Document images with source code:
[Start of section]

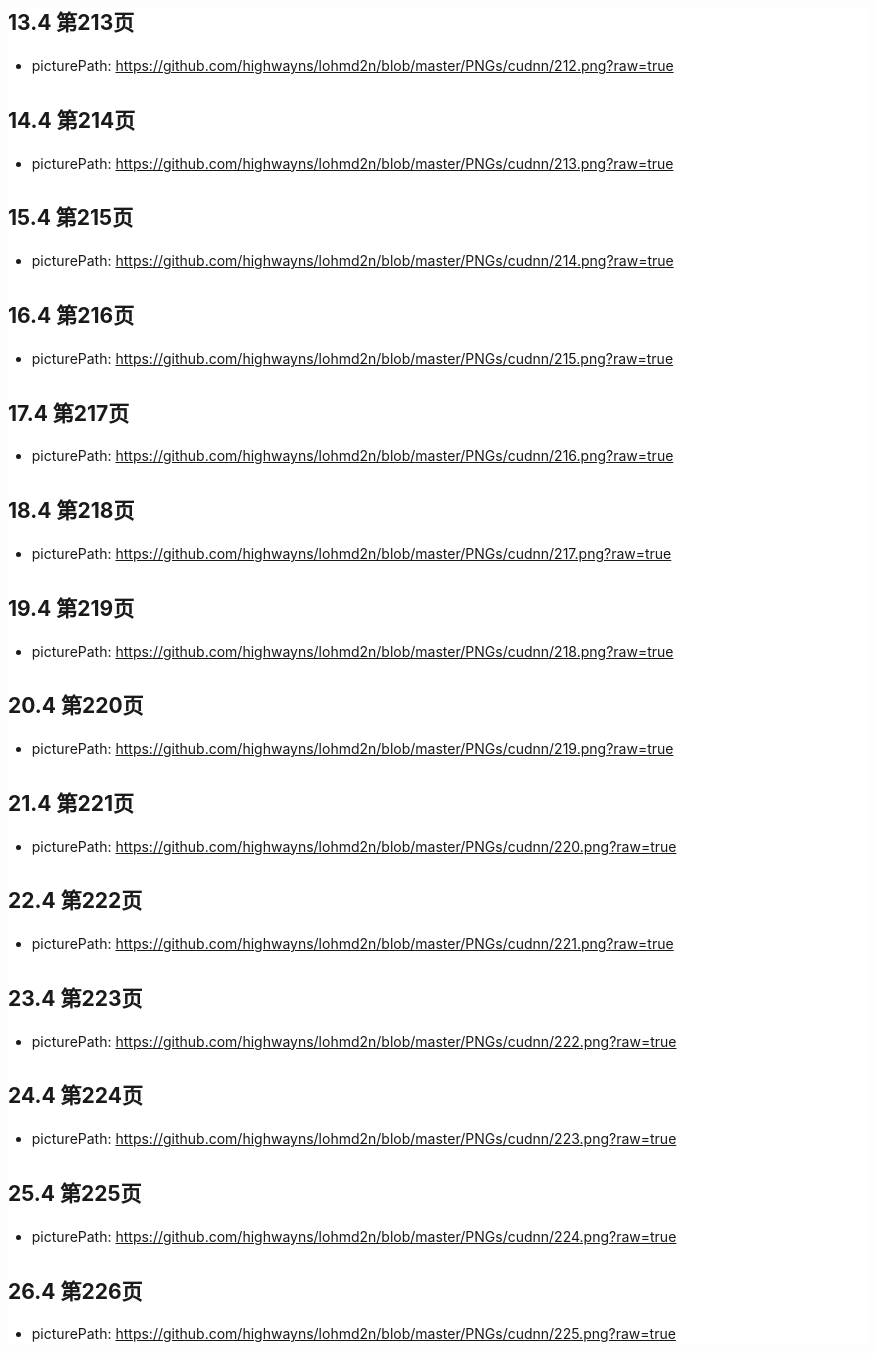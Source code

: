 ## 13.4 第213页
* picturePath: https://github.com/highwayns/lohmd2n/blob/master/PNGs/cudnn/212.png?raw=true

## 14.4 第214页
* picturePath: https://github.com/highwayns/lohmd2n/blob/master/PNGs/cudnn/213.png?raw=true

## 15.4 第215页
* picturePath: https://github.com/highwayns/lohmd2n/blob/master/PNGs/cudnn/214.png?raw=true

## 16.4 第216页
* picturePath: https://github.com/highwayns/lohmd2n/blob/master/PNGs/cudnn/215.png?raw=true

## 17.4 第217页
* picturePath: https://github.com/highwayns/lohmd2n/blob/master/PNGs/cudnn/216.png?raw=true

## 18.4 第218页
* picturePath: https://github.com/highwayns/lohmd2n/blob/master/PNGs/cudnn/217.png?raw=true

## 19.4 第219页
* picturePath: https://github.com/highwayns/lohmd2n/blob/master/PNGs/cudnn/218.png?raw=true

## 20.4 第220页
* picturePath: https://github.com/highwayns/lohmd2n/blob/master/PNGs/cudnn/219.png?raw=true

## 21.4 第221页
* picturePath: https://github.com/highwayns/lohmd2n/blob/master/PNGs/cudnn/220.png?raw=true

## 22.4 第222页
* picturePath: https://github.com/highwayns/lohmd2n/blob/master/PNGs/cudnn/221.png?raw=true

## 23.4 第223页
* picturePath: https://github.com/highwayns/lohmd2n/blob/master/PNGs/cudnn/222.png?raw=true

## 24.4 第224页
* picturePath: https://github.com/highwayns/lohmd2n/blob/master/PNGs/cudnn/223.png?raw=true

## 25.4 第225页
* picturePath: https://github.com/highwayns/lohmd2n/blob/master/PNGs/cudnn/224.png?raw=true

## 26.4 第226页
* picturePath: https://github.com/highwayns/lohmd2n/blob/master/PNGs/cudnn/225.png?raw=true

[End of section]

> [EXERCISE OBJECTIVE]: Could you return exactly the stretch of the data above that starts at the line with "## 13.4 第213页" and ends at the line with "## 17.4 第217页", both lines included?

> [THE COMPLETED TASK]:
: ## 13.4 第213页
* picturePath: https://github.com/highwayns/lohmd2n/blob/master/PNGs/cudnn/212.png?raw=true

## 14.4 第214页
* picturePath: https://github.com/highwayns/lohmd2n/blob/master/PNGs/cudnn/213.png?raw=true

## 15.4 第215页
* picturePath: https://github.com/highwayns/lohmd2n/blob/master/PNGs/cudnn/214.png?raw=true

## 16.4 第216页
* picturePath: https://github.com/highwayns/lohmd2n/blob/master/PNGs/cudnn/215.png?raw=true

## 17.4 第217页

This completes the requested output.